* What is needed *
Search the data for the word "subsection" and copy each line that has it.

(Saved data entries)

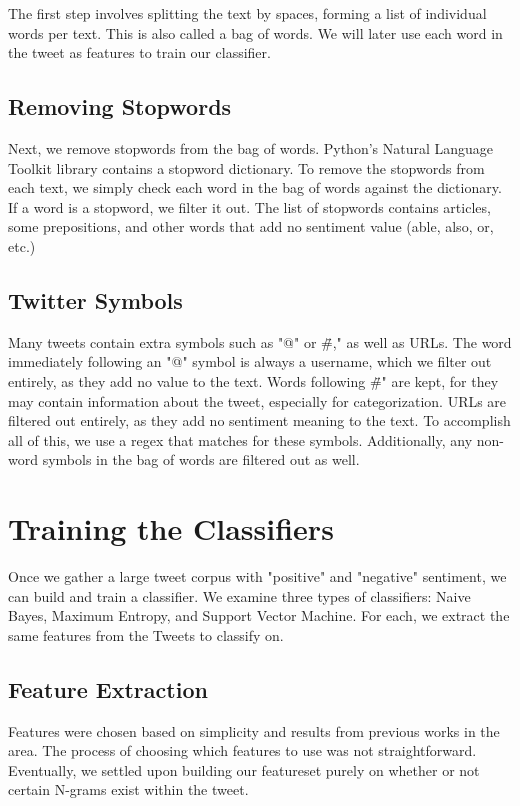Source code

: \documentclass[preprint,pre,floats,aps,amsmath,amssymb,12pt]{revtex4}
\begin{document}
The first step involves splitting the text by spaces, forming a list of individual words per text. This is also called a bag of words. We will later use each word in the tweet as features to train our classifier. 

\subsection{Removing Stopwords}

Next, we remove stopwords from the bag of words. Python's Natural Language Toolkit library contains a stopword dictionary. To remove the stopwords from each text, we simply check each word in the bag of words against the dictionary. If a word is a stopword, we filter it out. The list of stopwords contains articles, some prepositions, and other words that add no sentiment value (able, also, or, etc.)

\subsection{Twitter Symbols}

Many tweets contain extra symbols such as "@" or \"\#," as well as URLs. The word immediately following an "@" symbol is always a username, which we filter out entirely, as they add no value to the text. Words following \"\#" are kept, for they may contain information about the tweet, especially for categorization. URLs are filtered out entirely, as they add no sentiment meaning to the text. To accomplish all of this, we use a regex that matches for these symbols.  Additionally, any non-word symbols in the bag of words are filtered out as well.

\section{Training the Classifiers}
\label{sec:train}

Once we gather a large tweet corpus with "positive" and "negative" sentiment, we can build and train a classifier. We examine three types of classifiers: Naive Bayes, Maximum Entropy, and Support Vector Machine. For each, we extract the same features from the Tweets to classify on.

\subsection{Feature Extraction}
Features were chosen based on simplicity and results from previous works in the area. The process of choosing which features to use was not straightforward. Eventually, we settled upon building our featureset purely on whether or not certain N-grams exist within the tweet. 
\end{document}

* Response *
\subsection{Removing Stopwords}
\subsection{Twitter Symbols}
\subsection{Feature Extraction}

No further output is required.